*Plain-text document sources*.
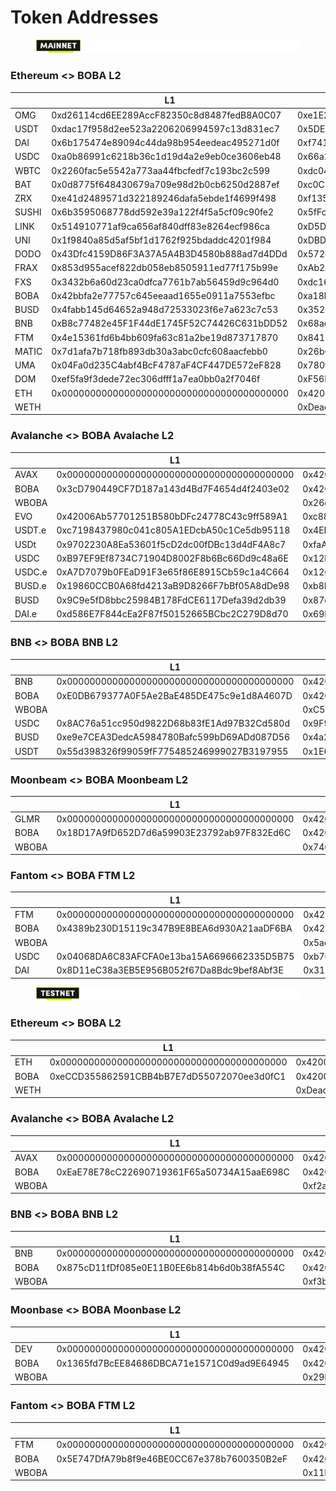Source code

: # Token Addresses



<figure><img src="../../.gitbook/assets/Artboard 1 (18).png" alt=""><figcaption></figcaption></figure>

### Ethereum <> BOBA L2

|       | L1                                         | L2                                         |
| ----- | ------------------------------------------ | ------------------------------------------ |
| OMG   | 0xd26114cd6EE289AccF82350c8d8487fedB8A0C07 | 0xe1E2ec9a85C607092668789581251115bCBD20de |
| USDT  | 0xdac17f958d2ee523a2206206994597c13d831ec7 | 0x5DE1677344D3Cb0D7D465c10b72A8f60699C062d |
| DAI   | 0x6b175474e89094c44da98b954eedeac495271d0f | 0xf74195Bb8a5cf652411867c5C2C5b8C2a402be35 |
| USDC  | 0xa0b86991c6218b36c1d19d4a2e9eb0ce3606eb48 | 0x66a2A913e447d6b4BF33EFbec43aAeF87890FBbc |
| WBTC  | 0x2260fac5e5542a773aa44fbcfedf7c193bc2c599 | 0xdc0486f8bf31DF57a952bcd3c1d3e166e3d9eC8b |
| BAT   | 0x0d8775f648430679a709e98d2b0cb6250d2887ef | 0xc0C16dF1ee7dcEFb88C55003C49F57AA416A3578 |
| ZRX   | 0xe41d2489571d322189246dafa5ebde1f4699f498 | 0xf135f13Db3B114107dCB0B32B6c9e10fFF5a6987 |
| SUSHI | 0x6b3595068778dd592e39a122f4f5a5cf09c90fe2 | 0x5fFccc55C0d2fd6D3AC32C26C020B3267e933F1b |
| LINK  | 0x514910771af9ca656af840dff83e8264ecf986ca | 0xD5D5030831eE83e22a2C9a5cF99931A50c676433 |
| UNI   | 0x1f9840a85d5af5bf1d1762f925bdaddc4201f984 | 0xDBDE1347fED5dC03C74059010D571a16417d307e |
| DODO  | 0x43Dfc4159D86F3A37A5A4B3D4580b888ad7d4DDd | 0x572c5B5BF34f75FB62c39b9BFE9A75bb0bb47984 |
| FRAX  | 0x853d955acef822db058eb8505911ed77f175b99e | 0xAb2AF3A98D229b7dAeD7305Bb88aD0BA2c42f9cA |
| FXS   | 0x3432b6a60d23ca0dfca7761b7ab56459d9c964d0 | 0xdc1664458d2f0B6090bEa60A8793A4E66c2F1c00 |
| BOBA  | 0x42bbfa2e77757c645eeaad1655e0911a7553efbc | 0xa18bF3994C0Cc6E3b63ac420308E5383f53120D7 |
| BUSD  | 0x4fabb145d64652a948d72533023f6e7a623c7c53 | 0x352F2Fdf653A194B42e3311f869237c66309b69E |
| BNB   | 0xB8c77482e45F1F44dE1745F52C74426C631bDD52 | 0x68ac1623ACf9eB9F88b65B5F229fE3e2c0d5789e |
| FTM   | 0x4e15361fd6b4bb609fa63c81a2be19d873717870 | 0x841979bbC06Be7BFE28d9FadDac1A73e1Fb495C1 |
| MATIC | 0x7d1afa7b718fb893db30a3abc0cfc608aacfebb0 | 0x26b664736217407E0FA252b4578DB23B1E3819F3 |
| UMA   | 0x04Fa0d235C4abf4BcF4787aF4CF447DE572eF828 | 0x780f33Ad21314d9A1Ffb6867Fe53d48a76Ec0D16 |
| DOM   | 0xef5fa9f3dede72ec306dfff1a7ea0bb0a2f7046f | 0xF56FbEc7823260D7510D63B63533153b58A01921 |
| ETH   | 0x0000000000000000000000000000000000000000 | 0x4200000000000000000000000000000000000006 |
| WETH  |                                            | 0xDeadDeAddeAddEAddeadDEaDDEAdDeaDDeAD0000 |

### Avalanche <> BOBA Avalache L2

|        | L1                                         | L2                                         |
| ------ | ------------------------------------------ | ------------------------------------------ |
| AVAX   | 0x0000000000000000000000000000000000000000 | 0x4200000000000000000000000000000000000023 |
| BOBA   | 0x3cD790449CF7D187a143d4Bd7F4654d4f2403e02 | 0x4200000000000000000000000000000000000006 |
| WBOBA  |                                            | 0x26c319B7B2cF823365414d082698C8ac90cbBA63 |
| EVO    | 0x42006Ab57701251B580bDFc24778C43c9ff589A1 | 0xc8849f32138de93F6097199C5721a9EfD91ceE01 |
| USDT.e | 0xc7198437980c041c805A1EDcbA50c1Ce5db95118 | 0x4ED96c1dc969d7E2310D9582A68c39556C005912 |
| USDt   | 0x9702230A8Ea53601f5cD2dc00fDBc13d4dF4A8c7 | 0xfaA13D82756f1e0e4dec9416b83121db3Fc35199 |
| USDC   | 0xB97EF9Ef8734C71904D8002F8b6Bc66Dd9c48a6E | 0x12bb1A120dcF8Cb7152eDAC9f04d176DD7f41F7e |
| USDC.e | 0xA7D7079b0FEaD91F3e65f86E8915Cb59c1a4C664 | 0x126969743a6d300bab08F303f104f0f7DBAfbe20 |
| BUSD.e | 0x19860CCB0A68fd4213aB9D8266F7bBf05A8dDe98 | 0xb8B0034CFD89925944C07Ac6CcB2834d1774cfb6 |
| BUSD   | 0x9C9e5fD8bbc25984B178FdCE6117Defa39d2db39 | 0x87e062dE99Ed71aF9b22dDA63e1b6D43333798f8 |
| DAI.e  | 0xd586E7F844cEa2F87f50152665BCbc2C279D8d70 | 0x69B7d24f0E03Ff21949081C95dA7288fEa5C844D |

### BNB <> BOBA BNB L2

|       | L1                                         | L2                                         |
| ----- | ------------------------------------------ | ------------------------------------------ |
| BNB   | 0x0000000000000000000000000000000000000000 | 0x4200000000000000000000000000000000000023 |
| BOBA  | 0xE0DB679377A0F5Ae2BaE485DE475c9e1d8A4607D | 0x4200000000000000000000000000000000000006 |
| WBOBA |                                            | 0xC58aaD327D6D58D979882601ba8DDa0685B505eA |
| USDC  | 0x8AC76a51cc950d9822D68b83fE1Ad97B32Cd580d | 0x9F98f9F312D23d078061962837042b8918e6aff2 |
| BUSD  | 0xe9e7CEA3DedcA5984780Bafc599bD69ADd087D56 | 0x4a2c2838c3907D024916c3f4Fe07832745Ae4bec |
| USDT  | 0x55d398326f99059fF775485246999027B3197955 | 0x1E633Dcd0d3D349126983D58988051F7c62c543D |

### Moonbeam <> BOBA Moonbeam L2

|       | L1                                         | L2                                         |
| ----- | ------------------------------------------ | ------------------------------------------ |
| GLMR  | 0x0000000000000000000000000000000000000000 | 0x4200000000000000000000000000000000000023 |
| BOBA  | 0x18D17A9fD652D7d6a59903E23792ab97F832Ed6C | 0x4200000000000000000000000000000000000006 |
| WBOBA |                                            | 0x74686A29ac7C5703bDC4f9C2DA176DcE55d4DbAC |

### Fantom <> BOBA FTM L2

|       | L1                                         | L2                                         |
| ----- | ------------------------------------------ | ------------------------------------------ |
| FTM   | 0x0000000000000000000000000000000000000000 | 0x4200000000000000000000000000000000000023 |
| BOBA  | 0x4389b230D15119c347B9E8BEA6d930A21aaDF6BA | 0x4200000000000000000000000000000000000006 |
| WBOBA |                                            | 0x5ad2635e9aBce5F95AdcF164Ac81bcAeBdC8E345 |
| USDC  | 0x04068DA6C83AFCFA0e13ba15A6696662335D5B75 | 0xb7629EF94B991865940E8A840Aa7d68fa88c3Fe8 |
| DAI   | 0x8D11eC38a3EB5E956B052f67Da8Bdc9bef8Abf3E | 0x31223A147fF76C3fC43d67F8BC36F11E034c484e |



<figure><img src="../../.gitbook/assets/Artboard 2 (18) (1).png" alt=""><figcaption></figcaption></figure>

### Ethereum <> BOBA L2

|      | L1                                         | L2                                         |
| ---- | ------------------------------------------ | ------------------------------------------ |
| ETH  | 0x0000000000000000000000000000000000000000 | 0x4200000000000000000000000000000000000006 |
| BOBA | 0xeCCD355862591CBB4bB7E7dD55072070ee3d0fC1 | 0x4200000000000000000000000000000000000023 |
| WETH |                                            | 0xDeadDeAddeAddEAddeadDEaDDEAdDeaDDeAD0000 |

### Avalanche <> BOBA Avalache L2

|       | L1                                         | L2                                         |
| ----- | ------------------------------------------ | ------------------------------------------ |
| AVAX  | 0x0000000000000000000000000000000000000000 | 0x4200000000000000000000000000000000000023 |
| BOBA  | 0xEaE78E78cC22690719361F65a50734A15aaE698C | 0x4200000000000000000000000000000000000006 |
| WBOBA |                                            | 0xf2a8ECB0f68C64430403bB9Aa42E6D5E787E438B |

### BNB <> BOBA BNB L2

|       | L1                                         | L2                                         |
| ----- | ------------------------------------------ | ------------------------------------------ |
| BNB   | 0x0000000000000000000000000000000000000000 | 0x4200000000000000000000000000000000000023 |
| BOBA  | 0x875cD11fDf085e0E11B0EE6b814b6d0b38fA554C | 0x4200000000000000000000000000000000000006 |
| WBOBA |                                            | 0xf3beA8d7727aC9Fc23d8B19cBfB5774204648ec0 |

### Moonbase <> BOBA Moonbase L2

|       | L1                                         | L2                                         |
| ----- | ------------------------------------------ | ------------------------------------------ |
| DEV   | 0x0000000000000000000000000000000000000000 | 0x4200000000000000000000000000000000000023 |
| BOBA  | 0x1365fd7BcEE84686DBCA71e1571C0d9ad9E64945 | 0x4200000000000000000000000000000000000006 |
| WBOBA |                                            | 0x29Bf093b0696db8EdDB7BeA3d7628E573E9ECedD |

### Fantom <> BOBA FTM L2

|       | L1                                         | L2                                         |
| ----- | ------------------------------------------ | ------------------------------------------ |
| FTM   | 0x0000000000000000000000000000000000000000 | 0x4200000000000000000000000000000000000023 |
| BOBA  | 0x5E747DfA79b8f9e46BE0CC67e378b7600350B2eF | 0x4200000000000000000000000000000000000006 |
| WBOBA |                                            | 0x11F961968406Ab6Ea23710AF0873Fe9acEC68fDF |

*Directions*.
Note how many lines in the data above contain "figcaption", then state that number alone.

*Task result*.
2